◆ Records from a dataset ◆
----------------
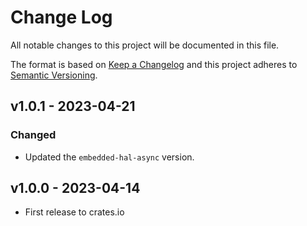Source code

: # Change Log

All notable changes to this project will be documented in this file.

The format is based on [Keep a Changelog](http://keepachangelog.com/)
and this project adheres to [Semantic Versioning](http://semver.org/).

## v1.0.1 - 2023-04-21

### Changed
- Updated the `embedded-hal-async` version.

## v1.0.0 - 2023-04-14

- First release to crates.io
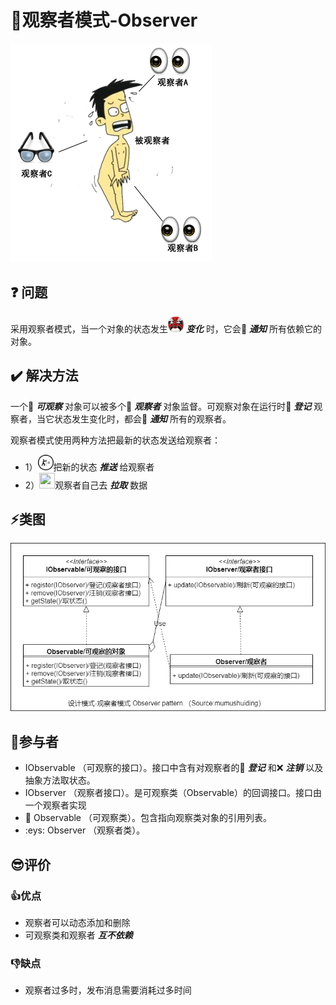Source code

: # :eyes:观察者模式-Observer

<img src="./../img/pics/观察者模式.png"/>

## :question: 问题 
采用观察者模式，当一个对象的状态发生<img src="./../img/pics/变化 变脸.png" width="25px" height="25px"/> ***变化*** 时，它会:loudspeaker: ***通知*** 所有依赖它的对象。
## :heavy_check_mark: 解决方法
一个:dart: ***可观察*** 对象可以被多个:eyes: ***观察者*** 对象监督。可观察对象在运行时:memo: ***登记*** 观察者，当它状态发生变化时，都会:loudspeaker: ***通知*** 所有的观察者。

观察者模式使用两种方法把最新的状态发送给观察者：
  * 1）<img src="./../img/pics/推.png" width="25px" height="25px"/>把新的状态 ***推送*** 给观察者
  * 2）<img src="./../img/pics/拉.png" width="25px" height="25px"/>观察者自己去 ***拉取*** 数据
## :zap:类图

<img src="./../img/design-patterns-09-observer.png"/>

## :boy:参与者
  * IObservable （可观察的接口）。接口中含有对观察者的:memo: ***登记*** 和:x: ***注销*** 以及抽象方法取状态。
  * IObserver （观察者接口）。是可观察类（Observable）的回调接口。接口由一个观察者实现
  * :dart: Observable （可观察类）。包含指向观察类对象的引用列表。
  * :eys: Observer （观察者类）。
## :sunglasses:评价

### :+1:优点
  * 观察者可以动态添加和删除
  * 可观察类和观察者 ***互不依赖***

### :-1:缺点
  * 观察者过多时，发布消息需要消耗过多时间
----------------
◆ Directions ◆
Filter these records, keeping every line where the word "memo" occurs.

◆ Exercise response ◆
一个:dart: ***可观察*** 对象可以被多个:eyes: ***观察者*** 对象监督。可观察对象在运行时:memo: ***登记*** 观察者，当它状态发生变化时，都会:loudspeaker: ***通知*** 所有的观察者。
  * IObservable （可观察的接口）。接口中含有对观察者的:memo: ***登记*** 和:x: ***注销*** 以及抽象方法取状态。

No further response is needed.